Embrace the huge Buddha who is happy you have stepped into his realm for a piece of sweetcake.
Or say hello to the wiccan high priestess that is happy that you have come to her for advice.
Or shyly walk by baphomet whom you have encountered many times in your life, and said quietly…no thanks.
Or walk by a rich woman with diamonds on getting out of her rolls, and attain that power.
Or embrace the simplicity of a prophet.
God and divinity comes in many forms, and it is up to you to find it and unite with that power so that you too can take control over your life and its path.
I sometimes think about the obstacles in my way….
I am cursed to walk the night, maybe a week or two in normal schedule but for the most part wake at such a strange hour, dinner time.
I am sad to think of my own hinderances sometimes when I think of the dexterity issues I face with my hands, and this is one reason why I went into writing and graphic art over being a barista or a painter.
I think of how aware I am of each moment and think it is almost too aware for the common soul.
I think of how bizarre I feel the world is, how we are all being herded and categorized and numbered
Perhaps it is the artist or the Buddha or the reverend in me, being able to recognize the intense value of my own soul, yet walk around amidst a sea of mostly people probably thinking the same thing.
I think the unknown is too scary for some people to delve into.
Not many people choose my route of meditating for decades on end for power, authority, wealth, liberation, happiness, success, to be healthy, to be safe, to become enlightened.
And also to affirm to myself, I am happy, healthy, successful, honorable, rich, powerful, free, loving, kind, and tender.
I believe there is much more to this reality than is being let on, and I tend to wonder how invested the other dimensions are in observing us.
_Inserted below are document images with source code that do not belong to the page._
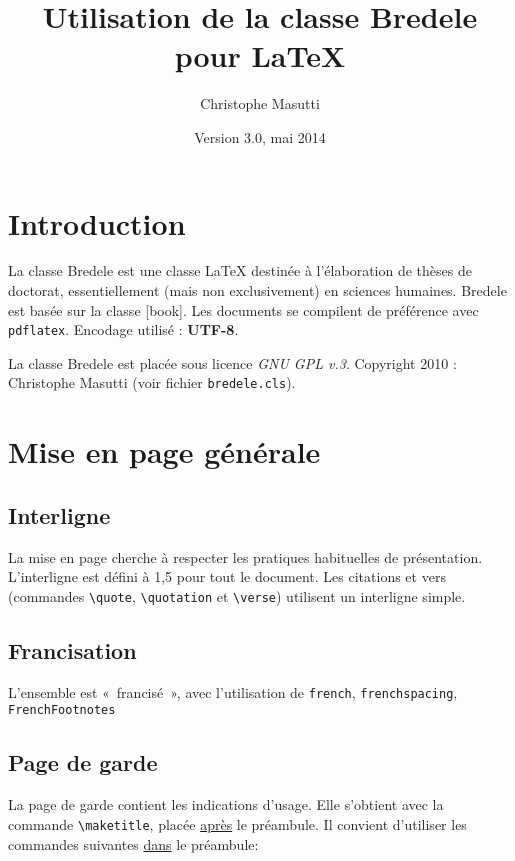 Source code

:\documentclass[10pt,a4paper]{article}
\title{Utilisation de la classe Bredele pour \LaTeX}
\author{Christophe Masutti}
\date{Version 3.0, mai 2014}
\begin{document}
\maketitle

\tableofcontents

\newpage

\section{Introduction}
La classe Bredele est une classe \LaTeX{} destinée à l'élaboration de thèses de doctorat, essentiellement (mais non exclusivement) en sciences humaines. Bredele est basée sur la classe [book]. Les documents se compilent de préférence avec \verb!pdflatex!. Encodage utilisé : \textbf{UTF-8}.

La classe Bredele est placée sous licence \textit{GNU GPL v.3}. Copyright 2010 : Christophe Masutti (voir fichier \verb!bredele.cls!).

\section{Mise en page générale}

\subsection{Interligne}
La mise en page cherche à respecter les pratiques habituelles de présentation. L'interligne est défini à 1,5 pour tout le document. Les citations et vers (commandes \verb!\quote!, \verb!\quotation! et \verb!\verse!) utilisent un interligne simple.

\subsection{Francisation}
L'ensemble est «~francisé~», avec l'utilisation de \verb!french!, \verb!frenchspacing!, \verb!FrenchFootnotes!

\subsection{Page de garde}
La page de garde contient les indications d'usage. Elle s'obtient avec la commande \verb!\maketitle!, placée \underline{après} le préambule. Il convient d'utiliser les commandes suivantes \underline{dans} le préambule:
\end{document}
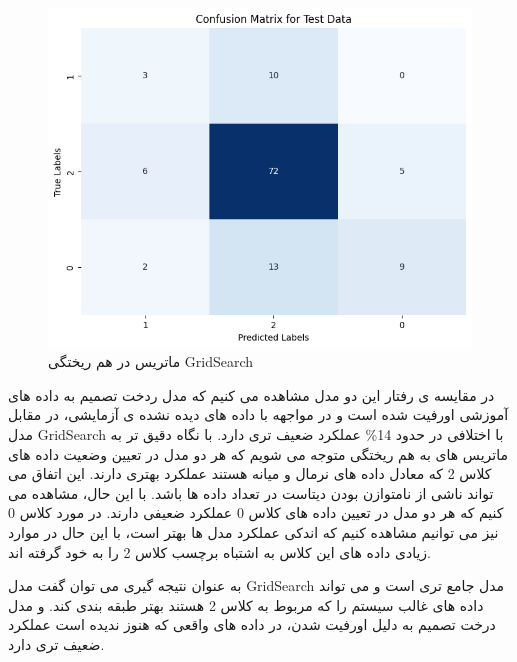 \documentclass{article}
\begin{document}
\begin{itemize}
\begin{figure}
    \centering
    \includegraphics[width=0.75\linewidth]{GridReport.png}
    \caption{ماتریس در هم ریختگی GridSearch}
    \label{fig:enter-label}
\end{figure}
\end{itemize}

در مقایسه ی رفتار این دو مدل مشاهده می کنیم که مدل ردخت تصمیم به داده های آموزشی اورفیت شده است و در مواجهه با داده های دیده نشده ی آزمایشی، در مقابل مدل GridSearch با اختلافی در حدود 14\% عملکرد ضعیف تری دارد.
با نگاه دقیق تر به ماتریس های به هم ریختگی متوجه می شویم که هر دو مدل در تعیین وضعیت داده های کلاس 2 که معادل داده های نرمال و میانه هستند عملکرد بهتری دارند. این اتفاق می تواند ناشی از نامتوازن بودن دیتاست در تعداد داده ها باشد. با این حال، مشاهده می کنیم که هر دو مدل در تعیین داده های کلاس 0 عملکرد ضعیفی دارند. در مورد کلاس 0 نیز می توانیم مشاهده کنیم که اندکی عملکرد مدل ها بهتر است، با این حال در موارد زیادی داده های این کلاس به اشتباه برچسب کلاس 2 را به خود گرفته اند. 

به عنوان نتیجه گیری می توان گفت مدل GridSearch مدل جامع تری است و می تواند داده های غالب سیستم را که مربوط به کلاس 2 هستند بهتر طبقه بندی کند. و مدل درخت تصمیم به دلیل اورفیت شدن، در داده های واقعی که هنوز ندیده است عملکرد ضعیف تری دارد.
\end{document}
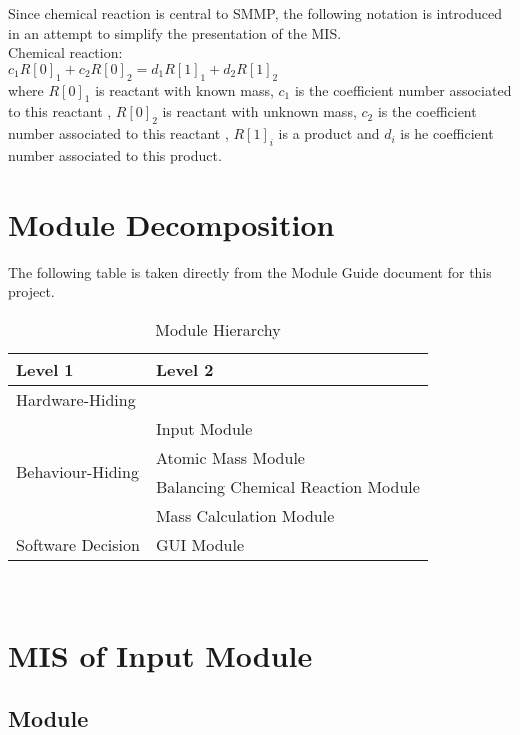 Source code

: \documentclass[12pt, titlepage]{article}
\begin{document}
\noindent
Since chemical reaction is central to SMMP, the following notation
is introduced in an attempt to simplify the presentation of the MIS.\\

\noindent
Chemical reaction:\\

$c_1R[0]_1 + c_2R[0]_2 = d_1R[1]_1 + d_2R[1]_2$\\

where $R[0]_1$ is reactant with known mass, $c_1$ is the coefficient number associated to this reactant ,
$R[0]_2$  is reactant with unknown mass, $c_2$ is the coefficient number associated to this reactant , 
$R[1]_i$ is a product and  $d_i$ is he coefficient number associated to this product.

\section{Module Decomposition}

The following table is taken directly from the Module Guide document for this project.

\begin{table}[h!]
\centering
\begin{tabular}{p{} p{}}
\toprule
\textbf{Level 1} & \textbf{Level 2}\\
\midrule

{Hardware-Hiding} & ~ \\
\midrule

\multirow{4}{0.3\textwidth}{Behaviour-Hiding}  &Input Module \\
& Atomic Mass Module\\
&Balancing Chemical Reaction Module\\
& Mass Calculation Module\\
\midrule

\multirow{1}{0.3\textwidth}{Software Decision} & GUI Module\\
\bottomrule

\end{tabular}
\caption{Module Hierarchy}
\label{TblMH}
\end{table}


~\newpage

\section{MIS of Input Module} \label{input} 

\subsection{Module}
\end{document}

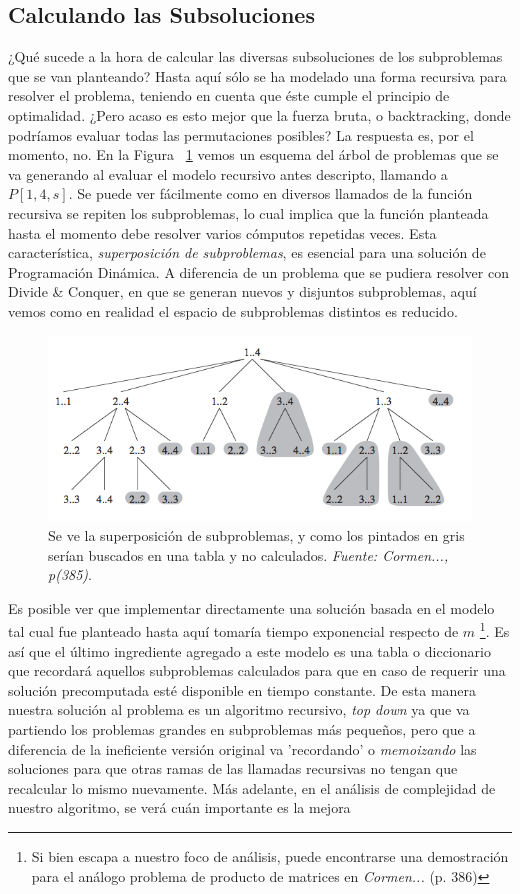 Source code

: \subsection{Calculando las Subsoluciones}

¿Qué sucede a la hora de calcular las diversas subsoluciones de los subproblemas que se van planteando? Hasta aquí sólo se ha modelado una forma recursiva para resolver el problema, teniendo en cuenta que éste cumple el principio de optimalidad. ¿Pero acaso es esto mejor que la fuerza bruta, o backtracking, donde podríamos evaluar todas las permutaciones posibles? La respuesta es, por el momento, no. En la Figura ~\ref{fig:overl} vemos un esquema del árbol de problemas que se va generando al evaluar el modelo recursivo antes descripto, llamando a $P[1,4,s]$. Se puede ver fácilmente como en diversos llamados de la función recursiva se repiten los subproblemas, lo cual implica que la función planteada hasta el momento debe resolver varios cómputos repetidas veces. Esta característica, \textsl{superposición de subproblemas}, es esencial para una solución de Programación Dinámica. A diferencia de un problema que se pudiera resolver con Divide \& Conquer, en que se generan nuevos y disjuntos subproblemas, aquí 
vemos como en realidad el espacio de subproblemas distintos es reducido.\\
\begin{figure}[h]
\centering                                                       
        \includegraphics[width=320pt]{./figs/p3overlapping.png}
	\caption{Se ve la superposición de subproblemas, y como los pintados en gris serían buscados en una tabla y no calculados. \textsl{Fuente: Cormen..., p(385)}. }
	\label{fig:overl}
\end{figure}
\indent Es posible ver que implementar directamente una solución basada en el modelo tal cual fue planteado hasta aquí tomaría tiempo exponencial respecto de $m$ \footnote{Si bien escapa a nuestro foco de análisis, puede encontrarse una demostración para el análogo problema de producto de matrices en \textit{Cormen...} (p. 386)}. Es así que el último ingrediente agregado a este modelo es una tabla o diccionario que recordará aquellos subproblemas calculados para que en caso de requerir una solución precomputada esté disponible en tiempo constante. De esta manera nuestra solución al problema es un algoritmo recursivo, \textsl{top down} ya que va partiendo los problemas grandes en subproblemas más pequeños, pero que a diferencia de la ineficiente versión original va 'recordando' o \textsl{memoizando} las soluciones para que otras ramas de las llamadas recursivas no tengan que recalcular lo mismo nuevamente. Más adelante, en el análisis de complejidad de nuestro algoritmo, se verá cuán importante es la mejora 
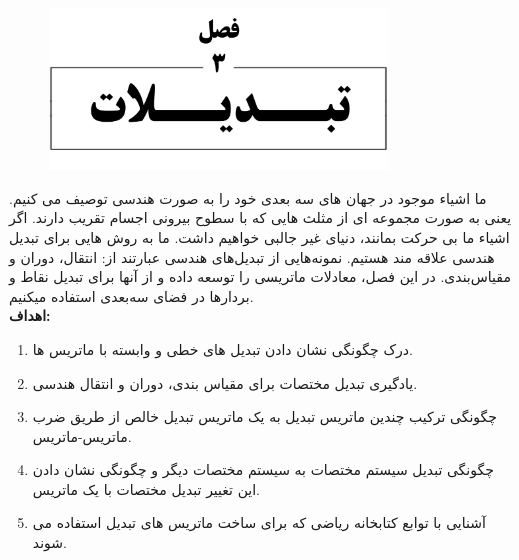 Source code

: \newpage

\setcounter{chapter}{3}
\setcounter{example}{0}
\setcounter{eqtn}{0}
\setcounter{section}{0}


\chapter{}
\textbf{\vspace{-150pt}}
\begin{figure}[H]
    \centering
    \setlength{\belowcaptionskip}{-10pt}
    \includegraphics[width=0.8\textwidth]{Images/4/3/4.Session.1.3.0}
    \label{fig:4.Session.1.3.0}
\end{figure}
\textbf{\vspace{10pt}}
{
    \Large
    \begin{spacing}{1.5}
        ما اشیاء موجود در جهان های سه بعدی خود را به صورت هندسی توصیف می کنیم.
        یعنی به صورت مجموعه ای از مثلث هایی که با سطوح بیرونی اجسام تقریب دارند.
        اگر اشیاء ما بی حرکت بمانند، دنیای غیر جالبی خواهیم داشت.
        ما به روش هایی برای تبدیل هندسی علاقه مند هستیم.
        نمونه‌هایی از تبدیل‌های هندسی عبارتند از: انتقال، دوران و مقیاس‌بندی.
        در این فصل، معادلات ماتریسی را توسعه داده و از آنها برای تبدیل نقاط و بردارها در فضای سه‌بعدی استفاده میکنیم.
        \\

        \textbf{\LARGE \hspace{-40pt}اهداف:}
        \begin{enumerate}[label=\textbf{\arabic*}.]
            \item {درک چگونگی نشان دادن تبدیل های خطی و وابسته با ماتریس ها.}
            \item {یادگیری تبدیل مختصات برای مقیاس بندی، دوران و انتقال هندسی.}
            \item {چگونگی ترکیب چندین ماتریس تبدیل به یک ماتریس تبدیل خالص از طریق ضرب ماتریس-ماتریس.}
            \item {چگونگی تبدیل سیستم مختصات به سیستم مختصات دیگر و چگونگی نشان دادن این تغییر تبدیل مختصات با یک ماتریس.}
            \item {آشنایی با توابع کتابخانه ریاضی  که برای ساخت ماتریس های تبدیل استفاده می شوند.}
        \end{enumerate}
    \end{spacing}
}
\newpage

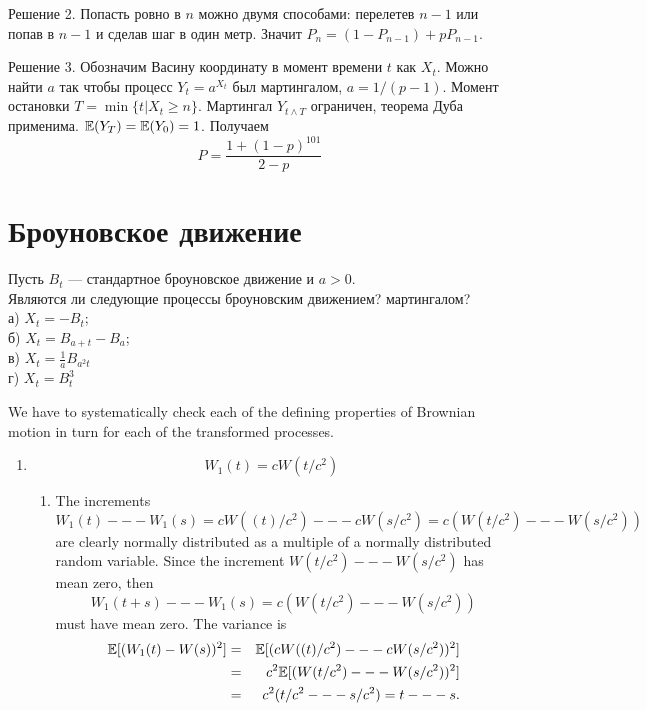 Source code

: \begin{solution}
\begin{solution}
\begin{solution}
\begin{solution}
\begin{solution}
\begin{solution}
\begin{solution}
\begin{solution}
\begin{solution}
{Решение 2. Попасть ровно в $n$ можно двумя способами: перелетев $n-1$ или попав в $n-1$ и сделав шаг в один метр. Значит $P_n=(1-P_{n-1})+pP_{n-1}$.

Решение 3. Обозначим Васину координату в момент времени $t$ как $X_t$. Можно найти $a$ так чтобы процесс $Y_t=a^{X_t}$ был мартингалом, $a=1/(p-1)$. Момент остановки $T=\min\{t|X_t\geq n\}$. Мартингал $Y_{t\wedge T}$ ограничен, теорема Дуба применима. $\mathbb{E}(Y_T)=\mathbb{E}(Y_0)=1$. Получаем 
\[
P=\frac{1+(1-p)^{101}}{2-p}
\]

}

\section{Броуновское движение} 

\begin{problem}
Пусть $B_{t}$ --- стандартное броуновское движение и $a>0$. \\
Являются ли следующие процессы броуновским движением? мартингалом? \\
а) $X_{t}=-B_{t}$; \\
б) $X_{t}=B_{a+t}-B_{a}$; \\
в) $X_{t}=\frac{1}{a}B_{a^{2}t}$ \\ 
г) $X_{t}=B_{t}^{3}$ 
\end{problem} 
\begin{solution} 

We have to systematically check each of the defining properties
of Brownian motion in turn for each of the transformed processes.
\begin{enumerate}
  \item
    \[
      W_1(t) = cW(t/c^2)
    \]
    \begin{enumerate}
       \item
       The increments
       \[
         W_1(t) --- W_1(s) = cW( (t)/c^2 ) --- cW(s/c^2) = c
         ( W( t/c^2  ) --- W( s/c^2 ))
       \]
       are clearly normally distributed as a multiple of a
       normally distributed random variable.  Since the
       increment $ W( t/c^2 ) --- W( s/c^2 ) $ has
       mean zero, then
       \[
         W_1(t+s) --- W_1(s) = c ( W( t/c^2 ) --- W( s/c^2
         ))
       \]
       must have mean zero.  The variance is
       \begin{eqnarray*}
         \mathbb{E}[(W_1(t)-W(s))^2] &=& \mathbb{E}[(c W((t)/c^2) --- c W(s/c^2))^2]
         \\
         &=& c^2 \mathbb{E}[ (W( t/c^2 ) --- W(s/c^2))^2] \\
         &=& c^2 (t/c^2 --- s/c^2) = t --- s.
       \end{eqnarray*}


\end{enumerate}
\end{enumerate}
\end{solution}
\end{solution}
\end{solution}
\end{solution}
\end{solution}
\end{solution}
\end{solution}
\end{solution}
\end{solution}
\end{solution}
In keeping up with us. I tend to wonder what I would be like on another dimension. Wanting to get to know a facet of myself or being insanely envious of the infancy of my other beings path lol
I tend to think in rather shaded spectrums.
It just pains me to think of what a squirrel lives like, and they have no choice in the matter, they could almost be the most famous squirrel on earth but they simply are almost imprisoned by their own reality.
I read long ago in a dimensional book – imagine, if you lifted a koi fish out of a pond and let it look around for a few moments then put it back amongst the other fish, it would be like “wow, what a crazy thing I saw, it was this place without water, and there were these strange things walking around, another world.” The other koi fish would brand that one the village nut lol
I tend to wonder about some experiences in my life, whether I had any sanity or sense of control and the ultimate question of whether I personally chose to act in that circumstance or not.
I think back to the times when I was an unmedicated schizophrenic and my manifesto is testament to the insane travels I have been on including being introduced to some very powerful people.
But finally I am able to live my life with an ounce of control. It pains me sometimes to read through DAVID ICKE site and he has a bizarre outlook concerning prescription medications.
My own medication has helped and alleviates every known symptom of my condition.
And because I fried my brain totally in my rave days I have to take a pill to sleep, otherwise I just stay up for days on end, and some of us are so fried we need things like this, when all the herbs and teas and advice don’t add up and don’t offer us any solutions, I think telling an insomniac to listen to whale sounds for 6 hours before bed is the wrong approach.
I am simply a microcosm of what other people are going through as well.
I am still living the life of somebody that chose to inhale drugs through my lungs leaving me with a life long nausea to deal with, apparently somewhere in my past I chose this route for myself.
It just strikes a cord with me when I try and define my own existence, how close I flirted with death so many times, and danger.
It just helps me these days to look what I do have, a beautiful, courageous, and kind gentle kindred soul to share my life with and two daughter felines, to pet and show my unending affection for, and a serene mountain ashram in the forest, a truly remarkable finality to my manifesto and my story, haha but I don’t want it to end there, that is why I am so involved in meditation, introspection, creative thought, and imagination…I want to shape my next thirty years to look nothing like the last.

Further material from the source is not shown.